The term “somatic mutation” is used to describe DNA damage occurring in any other cells of the body (somatic cells). This damage is passed on to other cells in the same cell line, but not to offspring of the irradiated person. For example, exposure of the bone marrow can lead to the development of leukemia in the affected person, but it will not affect that person’s future children. Because leukemia is a stochastic effect, however, the exposure may not cause any problems at all; rather, it may only increase the risk of complications occurring.
Because stochastic effects involve a chance of damage occurring after irradiation, the only way to determine whether these effects occur in humans is by looking at large numbers of exposed persons, since it is unethical to expose humans deliberately or experimentally. Over the years, a large number of epidemiologic studies have been performed to evaluate the effects of radiation dose. Much of our current knowledge has been derived from the study of the people in Hiroshima and Nagasaki, Japan, who were present when the atomic bombs were dropped at the end of World War II (National Research Council, 2006). Information from radiation doses, known or calculated, and incidence of cancer in a population typically are evaluated statistically to develop a model that can then be used to predict cancer incidence from other doses, extrapolating from high doses to low doses. The choice of a statistical model then will affect the prediction of risk from radiation. It should be emphasized that this statistically derived population risk cannot be (or should not be) used to specify the risk for an individual person exposed to a certain dose. The most commonly used model is that of the linear, no threshold model, which states that the radiation risk is proportional directly to the radiation dose without a threshold. Theoretically, any dose above zero carries some risk, although the risk is small at low doses. Typically, the risk is expressed as “x” number of additional cancers beyond the normal cancer rate per million individuals per specific radiation dose, usually 1 Sievert (Sv). Some scientists feel that there are so many uncertainties in the models that the risk of cancer from low doses can be considered negligible with no cause for concern at these dose levels (Preece, 1997).
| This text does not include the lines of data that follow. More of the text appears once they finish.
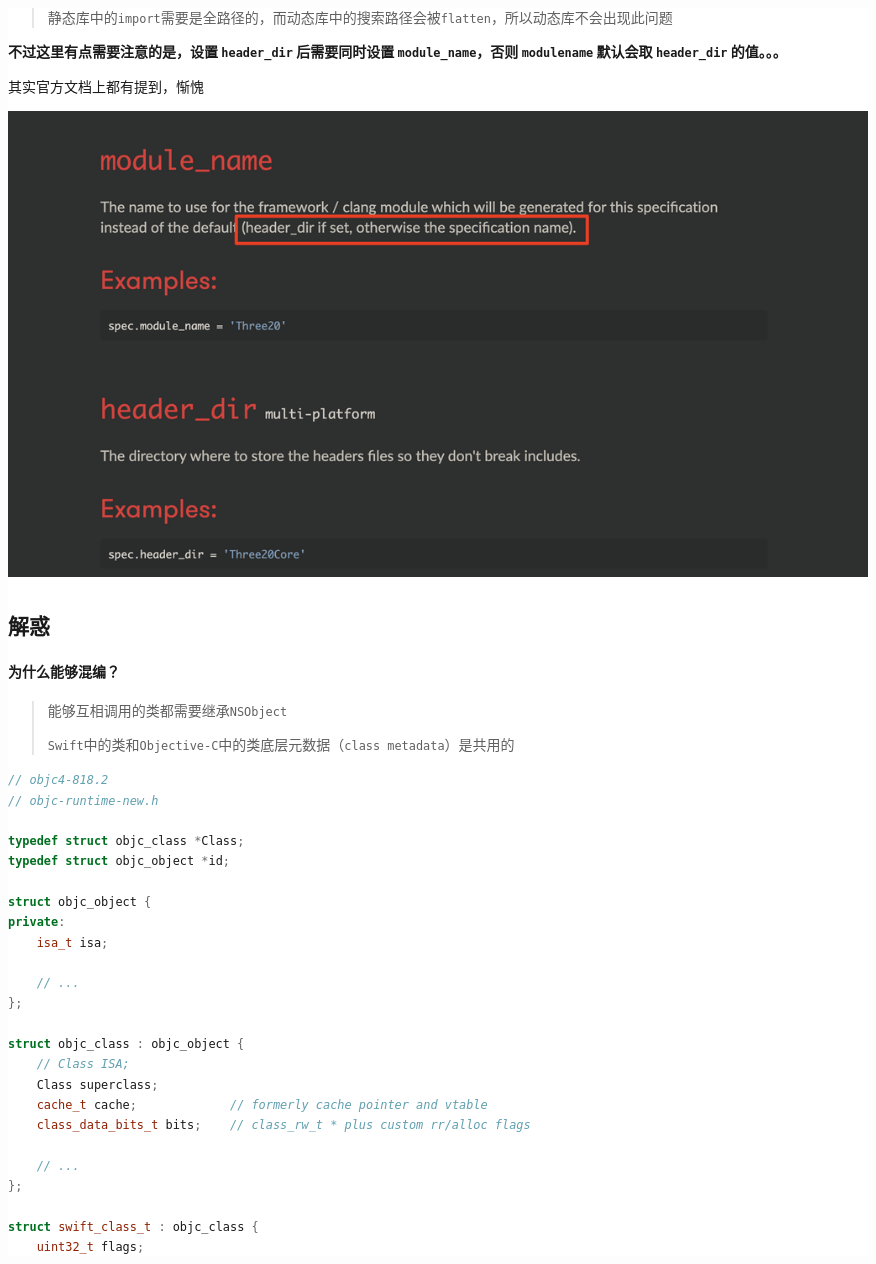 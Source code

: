 > 静态库中的`import`需要是全路径的，而动态库中的搜索路径会被`flatten`，所以动态库不会出现此问题

**不过这里有点需要注意的是，设置 `header_dir` 后需要同时设置 `module_name`，否则 `modulename` 默认会取 `header_dir` 的值。。。** 

其实官方文档上都有提到，惭愧

![image.png](/images/swiftocmix/module_name.png "module_name")


## 解惑

#### 为什么能够混编？

> 能够互相调用的类都需要继承`NSObject`
>
> `Swift`中的类和`Objective-C`中的类底层元数据（`class metadata`）是共用的

```cpp
// objc4-818.2
// objc-runtime-new.h

typedef struct objc_class *Class;
typedef struct objc_object *id;

struct objc_object {
private:
    isa_t isa;

    // ...
};

struct objc_class : objc_object {
    // Class ISA;
    Class superclass;
    cache_t cache;             // formerly cache pointer and vtable
    class_data_bits_t bits;    // class_rw_t * plus custom rr/alloc flags

    // ...
};

struct swift_class_t : objc_class {
    uint32_t flags;
```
In addition to the total amount of radiation received, the way the radiation is received also may influence the amount of damage that occurs. Radiation can be delivered acutely, that is, in a relatively short period of time, such as during a dental radiographic examination, which typically requires less than 1 second for an intraoral radiograph. There can also be chronic radiation, where the dose is delivered over long periods of time; background radiation is the best example of this type of chronic radiation exposure. Humans are exposed on a continual basis to background radiation, including cosmic radiation from outer space and a variety of naturally occurring radioactive materials in the soil, building materials, food, and air. The average background radiation dose in the United States is ∼3.1 mSv/year or ∼0.008 mSv/day (8 μSv/day; National Council on Radiation Protection and Measurements [NCRP], 2009). Radiation risks from diagnostic imaging sometimes have been compared to equivalent days of background radiation, but this can be problematic due to the acute nature of diagnostic radiation exposure versus the chronic nature of background exposure. Acute exposure can overwhelm the DNA repair mechanism, leading to a higher risk of unrepaired damage than may arise from the same amount of radiation given in a low dose rate manner, as in background radiation.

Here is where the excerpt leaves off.